[Supplied material Boundary: Start]

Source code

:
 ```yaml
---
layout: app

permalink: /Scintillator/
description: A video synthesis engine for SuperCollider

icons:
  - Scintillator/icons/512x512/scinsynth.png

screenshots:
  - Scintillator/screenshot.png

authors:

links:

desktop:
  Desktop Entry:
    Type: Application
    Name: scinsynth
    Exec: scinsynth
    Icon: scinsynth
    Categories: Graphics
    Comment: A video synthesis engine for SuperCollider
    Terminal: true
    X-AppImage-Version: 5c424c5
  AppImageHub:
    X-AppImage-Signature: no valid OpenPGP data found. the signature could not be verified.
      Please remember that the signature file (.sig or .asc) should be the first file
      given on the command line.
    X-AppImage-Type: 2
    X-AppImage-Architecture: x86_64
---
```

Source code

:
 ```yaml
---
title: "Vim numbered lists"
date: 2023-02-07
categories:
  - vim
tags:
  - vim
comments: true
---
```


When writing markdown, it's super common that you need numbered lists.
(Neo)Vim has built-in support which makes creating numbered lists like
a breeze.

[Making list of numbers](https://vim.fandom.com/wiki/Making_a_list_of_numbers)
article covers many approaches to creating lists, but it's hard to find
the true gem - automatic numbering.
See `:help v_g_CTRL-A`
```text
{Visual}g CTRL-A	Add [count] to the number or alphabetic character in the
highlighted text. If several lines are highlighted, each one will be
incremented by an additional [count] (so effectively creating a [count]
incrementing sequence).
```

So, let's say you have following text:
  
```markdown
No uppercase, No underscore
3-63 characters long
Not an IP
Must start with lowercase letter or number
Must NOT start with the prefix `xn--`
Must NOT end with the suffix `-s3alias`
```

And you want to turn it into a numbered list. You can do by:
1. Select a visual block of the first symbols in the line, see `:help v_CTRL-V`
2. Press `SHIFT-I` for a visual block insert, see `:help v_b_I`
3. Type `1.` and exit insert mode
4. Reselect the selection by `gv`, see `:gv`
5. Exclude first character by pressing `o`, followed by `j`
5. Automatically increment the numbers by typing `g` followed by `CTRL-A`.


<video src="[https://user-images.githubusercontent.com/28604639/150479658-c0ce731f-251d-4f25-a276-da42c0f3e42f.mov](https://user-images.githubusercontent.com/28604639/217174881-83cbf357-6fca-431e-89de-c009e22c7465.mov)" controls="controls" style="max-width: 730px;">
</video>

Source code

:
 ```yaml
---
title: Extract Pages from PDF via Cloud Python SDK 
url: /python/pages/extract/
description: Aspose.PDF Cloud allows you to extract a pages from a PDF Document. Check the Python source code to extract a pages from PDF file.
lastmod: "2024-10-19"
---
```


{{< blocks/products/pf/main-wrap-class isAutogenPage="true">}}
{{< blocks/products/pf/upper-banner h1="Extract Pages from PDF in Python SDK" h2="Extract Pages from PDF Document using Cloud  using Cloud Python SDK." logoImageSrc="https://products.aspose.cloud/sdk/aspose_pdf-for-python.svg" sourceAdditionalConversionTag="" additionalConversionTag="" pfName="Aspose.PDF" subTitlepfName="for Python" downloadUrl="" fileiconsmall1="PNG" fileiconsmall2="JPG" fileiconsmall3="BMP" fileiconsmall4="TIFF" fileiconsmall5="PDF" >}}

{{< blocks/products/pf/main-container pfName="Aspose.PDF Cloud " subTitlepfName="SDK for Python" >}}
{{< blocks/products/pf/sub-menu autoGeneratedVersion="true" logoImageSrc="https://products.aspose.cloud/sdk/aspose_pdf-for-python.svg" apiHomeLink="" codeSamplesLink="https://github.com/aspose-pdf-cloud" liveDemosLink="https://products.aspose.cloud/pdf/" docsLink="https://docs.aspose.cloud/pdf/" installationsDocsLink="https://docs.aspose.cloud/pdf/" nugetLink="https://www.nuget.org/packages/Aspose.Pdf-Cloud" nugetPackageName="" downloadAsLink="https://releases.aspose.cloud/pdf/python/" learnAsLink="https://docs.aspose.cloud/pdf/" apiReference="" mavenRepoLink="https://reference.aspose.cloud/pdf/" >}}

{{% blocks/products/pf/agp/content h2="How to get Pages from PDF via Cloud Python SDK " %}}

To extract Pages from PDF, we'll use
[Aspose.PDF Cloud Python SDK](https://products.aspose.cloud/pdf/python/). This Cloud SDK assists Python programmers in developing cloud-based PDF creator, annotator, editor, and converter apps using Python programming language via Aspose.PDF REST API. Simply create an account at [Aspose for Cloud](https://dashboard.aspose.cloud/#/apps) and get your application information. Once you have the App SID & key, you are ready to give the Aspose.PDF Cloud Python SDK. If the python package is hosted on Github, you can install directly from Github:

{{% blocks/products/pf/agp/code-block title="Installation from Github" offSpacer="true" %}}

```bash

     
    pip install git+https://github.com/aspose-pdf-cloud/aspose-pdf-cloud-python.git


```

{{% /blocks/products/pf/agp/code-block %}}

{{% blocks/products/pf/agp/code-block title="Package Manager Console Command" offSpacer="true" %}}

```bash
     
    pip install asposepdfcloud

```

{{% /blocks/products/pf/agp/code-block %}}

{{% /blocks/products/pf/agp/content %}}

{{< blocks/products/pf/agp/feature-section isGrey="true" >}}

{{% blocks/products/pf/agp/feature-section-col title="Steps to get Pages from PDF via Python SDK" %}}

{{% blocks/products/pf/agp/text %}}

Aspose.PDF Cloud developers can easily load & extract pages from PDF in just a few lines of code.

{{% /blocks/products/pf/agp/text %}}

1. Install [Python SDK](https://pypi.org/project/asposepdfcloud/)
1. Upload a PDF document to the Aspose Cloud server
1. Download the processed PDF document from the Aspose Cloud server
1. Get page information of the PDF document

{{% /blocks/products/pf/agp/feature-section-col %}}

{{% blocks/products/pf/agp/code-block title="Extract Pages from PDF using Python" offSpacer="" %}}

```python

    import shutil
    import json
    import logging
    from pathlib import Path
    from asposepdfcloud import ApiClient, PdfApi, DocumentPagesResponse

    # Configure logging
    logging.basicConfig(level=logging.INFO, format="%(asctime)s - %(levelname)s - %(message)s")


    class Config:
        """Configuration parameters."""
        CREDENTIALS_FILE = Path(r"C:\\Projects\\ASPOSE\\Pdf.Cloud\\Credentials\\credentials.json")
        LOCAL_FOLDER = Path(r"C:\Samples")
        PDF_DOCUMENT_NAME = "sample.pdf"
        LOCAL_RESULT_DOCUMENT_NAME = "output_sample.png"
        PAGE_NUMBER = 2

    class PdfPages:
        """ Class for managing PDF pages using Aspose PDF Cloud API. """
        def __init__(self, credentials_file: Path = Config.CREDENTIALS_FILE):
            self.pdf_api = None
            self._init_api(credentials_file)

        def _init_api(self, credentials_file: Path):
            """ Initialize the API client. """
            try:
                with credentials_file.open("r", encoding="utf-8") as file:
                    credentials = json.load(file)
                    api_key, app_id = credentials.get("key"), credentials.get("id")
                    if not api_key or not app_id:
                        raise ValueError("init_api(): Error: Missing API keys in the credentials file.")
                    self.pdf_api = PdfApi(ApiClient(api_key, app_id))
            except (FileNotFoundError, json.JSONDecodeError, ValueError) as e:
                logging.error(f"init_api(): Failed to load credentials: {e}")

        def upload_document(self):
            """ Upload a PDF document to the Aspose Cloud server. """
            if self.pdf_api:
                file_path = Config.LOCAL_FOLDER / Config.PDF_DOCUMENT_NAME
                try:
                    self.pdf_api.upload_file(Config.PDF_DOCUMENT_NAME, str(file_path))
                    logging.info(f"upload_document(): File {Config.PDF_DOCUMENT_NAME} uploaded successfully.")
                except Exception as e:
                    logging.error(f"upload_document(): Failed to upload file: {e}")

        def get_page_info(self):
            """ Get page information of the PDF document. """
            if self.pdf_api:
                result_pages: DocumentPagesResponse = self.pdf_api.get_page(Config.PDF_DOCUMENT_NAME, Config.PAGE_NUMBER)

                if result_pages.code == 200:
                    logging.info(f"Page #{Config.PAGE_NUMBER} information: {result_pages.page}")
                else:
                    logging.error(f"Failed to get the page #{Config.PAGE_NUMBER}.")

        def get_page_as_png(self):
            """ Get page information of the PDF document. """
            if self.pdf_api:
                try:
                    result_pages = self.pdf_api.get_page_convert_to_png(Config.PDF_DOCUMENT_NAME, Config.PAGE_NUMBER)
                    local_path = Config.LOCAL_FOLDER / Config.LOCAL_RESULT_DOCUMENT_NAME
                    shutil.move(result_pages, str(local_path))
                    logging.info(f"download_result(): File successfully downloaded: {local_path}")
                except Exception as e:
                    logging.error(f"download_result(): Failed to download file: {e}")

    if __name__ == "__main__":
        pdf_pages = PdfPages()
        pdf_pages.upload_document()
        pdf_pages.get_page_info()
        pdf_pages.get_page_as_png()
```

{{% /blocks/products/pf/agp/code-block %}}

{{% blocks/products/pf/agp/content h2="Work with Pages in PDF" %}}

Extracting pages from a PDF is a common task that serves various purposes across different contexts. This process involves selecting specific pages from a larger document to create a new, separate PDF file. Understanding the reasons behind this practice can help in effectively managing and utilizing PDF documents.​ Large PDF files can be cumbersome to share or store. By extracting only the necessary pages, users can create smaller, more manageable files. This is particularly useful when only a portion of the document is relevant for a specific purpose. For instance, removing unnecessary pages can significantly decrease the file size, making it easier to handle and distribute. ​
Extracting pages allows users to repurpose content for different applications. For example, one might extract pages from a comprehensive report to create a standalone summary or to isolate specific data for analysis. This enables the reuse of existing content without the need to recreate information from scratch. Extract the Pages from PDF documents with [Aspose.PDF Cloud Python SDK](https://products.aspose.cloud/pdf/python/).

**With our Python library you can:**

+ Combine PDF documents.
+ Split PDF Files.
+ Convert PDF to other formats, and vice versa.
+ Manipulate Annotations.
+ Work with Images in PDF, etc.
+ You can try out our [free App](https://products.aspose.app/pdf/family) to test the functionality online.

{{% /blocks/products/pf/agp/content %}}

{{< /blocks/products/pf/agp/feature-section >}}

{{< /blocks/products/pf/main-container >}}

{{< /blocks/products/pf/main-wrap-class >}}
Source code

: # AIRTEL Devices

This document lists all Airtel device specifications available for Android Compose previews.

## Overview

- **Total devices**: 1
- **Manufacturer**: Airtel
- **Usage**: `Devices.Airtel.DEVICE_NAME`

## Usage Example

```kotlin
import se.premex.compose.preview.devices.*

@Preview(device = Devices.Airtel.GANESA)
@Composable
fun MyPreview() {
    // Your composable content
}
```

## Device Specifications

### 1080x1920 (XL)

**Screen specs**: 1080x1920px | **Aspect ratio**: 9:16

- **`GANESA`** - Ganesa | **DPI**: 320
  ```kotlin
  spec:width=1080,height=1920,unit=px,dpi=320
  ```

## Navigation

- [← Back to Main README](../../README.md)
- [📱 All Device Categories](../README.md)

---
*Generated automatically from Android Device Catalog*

[Supplied material Boundary: End]

Look through the listing above and copy each line with the word "import" in it.

● Answer to this exercise
    import shutil
    import json
    import logging
    from pathlib import Path
    from asposepdfcloud import ApiClient, PdfApi, DocumentPagesResponse
import se.premex.compose.preview.devices.*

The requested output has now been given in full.